Network File System

The Network File System (NFS), initially developed by Sun Microsystems, is a communication protocol and application programming interface which is emerging as a defacto standard for distributed file system services in a heterogeneous computing environment. It permits a partition of a server's file system to be associated with either a device or a subdirectory on a client depending on the file/device model of the client's file systemAlthough NFS was first implemented within a Unix environment, NFS is now implemented within several different operating system environments. File manipulation primitives supported by NFS include: read, write, create a file or directory, remove a file or directory, lookup file name. NFS includes an Application Layer protocol and is usually part of a Transmission Control Protocol/Internet Protocol (TCP/IP) protocol stack.
NFS is referred to as a stateless system. This means that the server does not maintain the state of files, from the client's point of view, in file systems mounted by clients. There are no open or close primitives in NFS. Each file manipulation request from the client contains all of the information necessary for the server to complete the request. The server responds fully to every client's request without being aware of the conditions under which the client is making the request. Thus, for example, if the server fails, the client may just continue to request file access until the server is able to respond. Only the client knows the state of a file for which service is requested. In a system where a server maintains the states of files as they are accessed by each client, the failure of a client, a server, or the network is difficult to recover from in an acceptable manner that will restore the states of clients and servers to the conditions in place before the failure.

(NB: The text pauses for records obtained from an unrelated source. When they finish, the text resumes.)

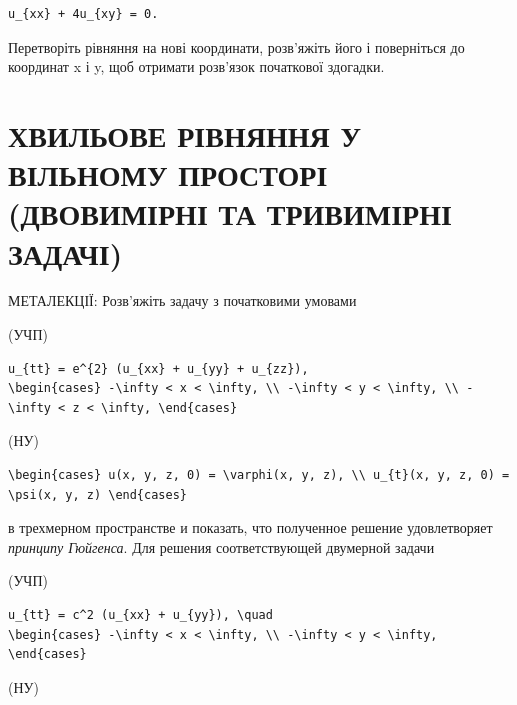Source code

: \documentclass[
  ukrainian,
]{article}
\begin{document}
\begin{verbatim}
u_{xx} + 4u_{xy} = 0.
\end{verbatim}

Перетворіть рівняння на нові координати, розв'яжіть його і поверніться
до координат x і y, щоб отримати розв'язок початкової здогадки.

\section{ХВИЛЬОВЕ РІВНЯННЯ У ВІЛЬНОМУ ПРОСТОРІ (ДВОВИМІРНІ ТА ТРИВИМІРНІ
ЗАДАЧІ)}\label{ux445ux432ux438ux43bux44cux43eux432ux435-ux440ux456ux432ux43dux44fux43dux43dux44f-ux443-ux432ux456ux43bux44cux43dux43eux43cux443-ux43fux440ux43eux441ux442ux43eux440ux456-ux434ux432ux43eux432ux438ux43cux456ux440ux43dux456-ux442ux430-ux442ux440ux438ux432ux438ux43cux456ux440ux43dux456-ux437ux430ux434ux430ux447ux456}

МЕТАЛЕКЦІЇ: Розв'яжіть задачу з початковими умовами

(УЧП)

\begin{verbatim}
u_{tt} = e^{2} (u_{xx} + u_{yy} + u_{zz}),
\begin{cases} -\infty < x < \infty, \\ -\infty < y < \infty, \\ -\infty < z < \infty, \end{cases}
\end{verbatim}

(НУ)

\begin{verbatim}
\begin{cases} u(x, y, z, 0) = \varphi(x, y, z), \\ u_{t}(x, y, z, 0) = \psi(x, y, z) \end{cases}
\end{verbatim}

в трехмерном пространстве и показать, что полученное решение
удовлетворяет \emph{принципу Гюйгенса}. Для решения соответствующей
двумерной задачи

(УЧП)

\begin{verbatim}
u_{tt} = c^2 (u_{xx} + u_{yy}), \quad
\begin{cases} -\infty < x < \infty, \\ -\infty < y < \infty, \end{cases}
\end{verbatim}

(НУ)
\end{document}
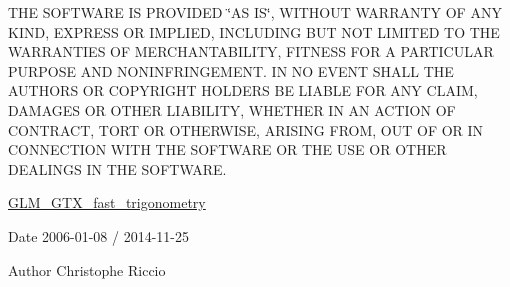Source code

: T\+H\+E S\+O\+F\+T\+W\+A\+R\+E I\+S P\+R\+O\+V\+I\+D\+E\+D \char`\"{}\+A\+S I\+S\char`\"{}, W\+I\+T\+H\+O\+U\+T W\+A\+R\+R\+A\+N\+T\+Y O\+F A\+N\+Y K\+I\+N\+D, E\+X\+P\+R\+E\+S\+S O\+R I\+M\+P\+L\+I\+E\+D, I\+N\+C\+L\+U\+D\+I\+N\+G B\+U\+T N\+O\+T L\+I\+M\+I\+T\+E\+D T\+O T\+H\+E W\+A\+R\+R\+A\+N\+T\+I\+E\+S O\+F M\+E\+R\+C\+H\+A\+N\+T\+A\+B\+I\+L\+I\+T\+Y, F\+I\+T\+N\+E\+S\+S F\+O\+R A P\+A\+R\+T\+I\+C\+U\+L\+A\+R P\+U\+R\+P\+O\+S\+E A\+N\+D N\+O\+N\+I\+N\+F\+R\+I\+N\+G\+E\+M\+E\+N\+T. I\+N N\+O E\+V\+E\+N\+T S\+H\+A\+L\+L T\+H\+E A\+U\+T\+H\+O\+R\+S O\+R C\+O\+P\+Y\+R\+I\+G\+H\+T H\+O\+L\+D\+E\+R\+S B\+E L\+I\+A\+B\+L\+E F\+O\+R A\+N\+Y C\+L\+A\+I\+M, D\+A\+M\+A\+G\+E\+S O\+R O\+T\+H\+E\+R L\+I\+A\+B\+I\+L\+I\+T\+Y, W\+H\+E\+T\+H\+E\+R I\+N A\+N A\+C\+T\+I\+O\+N O\+F C\+O\+N\+T\+R\+A\+C\+T, T\+O\+R\+T O\+R O\+T\+H\+E\+R\+W\+I\+S\+E, A\+R\+I\+S\+I\+N\+G F\+R\+O\+M, O\+U\+T O\+F O\+R I\+N C\+O\+N\+N\+E\+C\+T\+I\+O\+N W\+I\+T\+H T\+H\+E S\+O\+F\+T\+W\+A\+R\+E O\+R T\+H\+E U\+S\+E O\+R O\+T\+H\+E\+R D\+E\+A\+L\+I\+N\+G\+S I\+N T\+H\+E S\+O\+F\+T\+W\+A\+R\+E.

\hyperlink{group__gtx__fast__trigonometry}{G\+L\+M\+\_\+\+G\+T\+X\+\_\+fast\+\_\+trigonometry}

\begin{DoxyDate}{Date}
2006-\/01-\/08 / 2014-\/11-\/25 
\end{DoxyDate}
\begin{DoxyAuthor}{Author}
Christophe Riccio 
\end{DoxyAuthor}
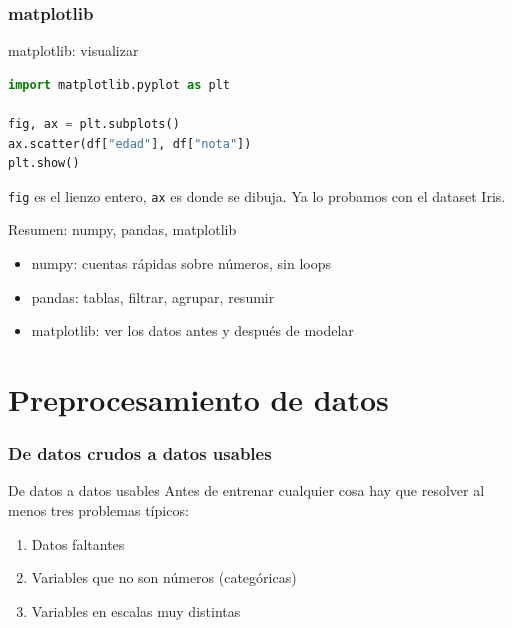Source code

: \section{matplotlib}

\begin{frame}[fragile]{matplotlib: visualizar}
  \begin{lstlisting}[language=Python]
import matplotlib.pyplot as plt

fig, ax = plt.subplots()
ax.scatter(df["edad"], df["nota"])
plt.show()
  \end{lstlisting}
  \pause
  \texttt{fig} es el lienzo entero, \texttt{ax} es donde se dibuja. Ya lo
  probamos con el dataset Iris.
\end{frame}

\begin{frame}{Resumen: numpy, pandas, matplotlib}
  \begin{itemize}
    \item numpy: cuentas rápidas sobre números, sin loops
    \item pandas: tablas, filtrar, agrupar, resumir
    \item matplotlib: ver los datos antes y después de modelar
  \end{itemize}
\end{frame}

\part{Preprocesamiento de datos}
\frame{\partpage}

\section{De datos crudos a datos usables}

\begin{frame}{De datos a datos usables}
  Antes de entrenar cualquier cosa hay que resolver al menos tres
  problemas típicos:
  \begin{enumerate}
    \item Datos faltantes
    \item Variables que no son números (categóricas)
    \item Variables en escalas muy distintas
  \end{enumerate}
\end{frame}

However, the absence of knowledge on the part of the server concerning what clients are doing to files can lead to unpleasant consequences. For example, one client may have a file open on a server and another client may delete the open file. The server is unaware that a client has the file open. In particular, a fully stateless mechanism cannot be used in database applications. Record and file locking inherently involves managing the current state of a file by a server.
In order to permit database applications, the record locking mechanism specified in the System V Interface Definition (SVID) is supported by another protocol, the Network Lock Manager, which works in conjunction with NFS. The Network Lock Manager uses Status monitors, daemon processes on both clients and servers, to initiate recovery procedures in the event of failure. By means of status monitors, clients and servers notify each other concerning their operational state. If a client fails, then when the client is restarted, the server removes all lock information for that client and the client resubmits all lock requests. If a server fails, then when the server is restarted, it notifies all clients and clients resubmit their lock requests.
Most NFS implementations use Remote Procedure Call. Such implementations usually support the user authentication methods of Remote Procedure Call discussed in section.

Another example of a communication protocol and application programming interface for distributed file systems is Remote File System (RFS) developed by AT&. However, RFS only supports a distributed file system among nodes which have Unix compatible file systems.
RFS is an example of an approach to distributed file systems which is termed stateful, i.e., the server maintains information about the state of the file on the client, such as, whether the file is open. This is necessary in order for RFS to support the full Unix file system semantics. The file systems of many operating systems do not support the semantics of a Unix file system. Participation in a distributed file system implemented using NFS does not require the semantics of a Unix file system. Thus, file systems from many different producers are able to be part of a distributed file system implementation using NFS.
Since RFS supports the full semantics of a Unix file system, the application programming interface for RFS is the Unix input/output (I/O) application programming interface. Since NFS is intended to support operating systems other than Unix, NFS can be described as having two layers of application programming interface. The high layer is the I/O application programming interface of the client operating system. The low layer is the NFS Remote Procedure Calls which provide direct access to the NFS file manipulation primatives. Typically, the NFS client's high layer application programming interface, which provides the file system semantics of the client's operating system, is implemented using the low layer interface. For example, if the client operating system is Unix, then the Unix I/O application programming interface would also provide access to NFS file systems on servers.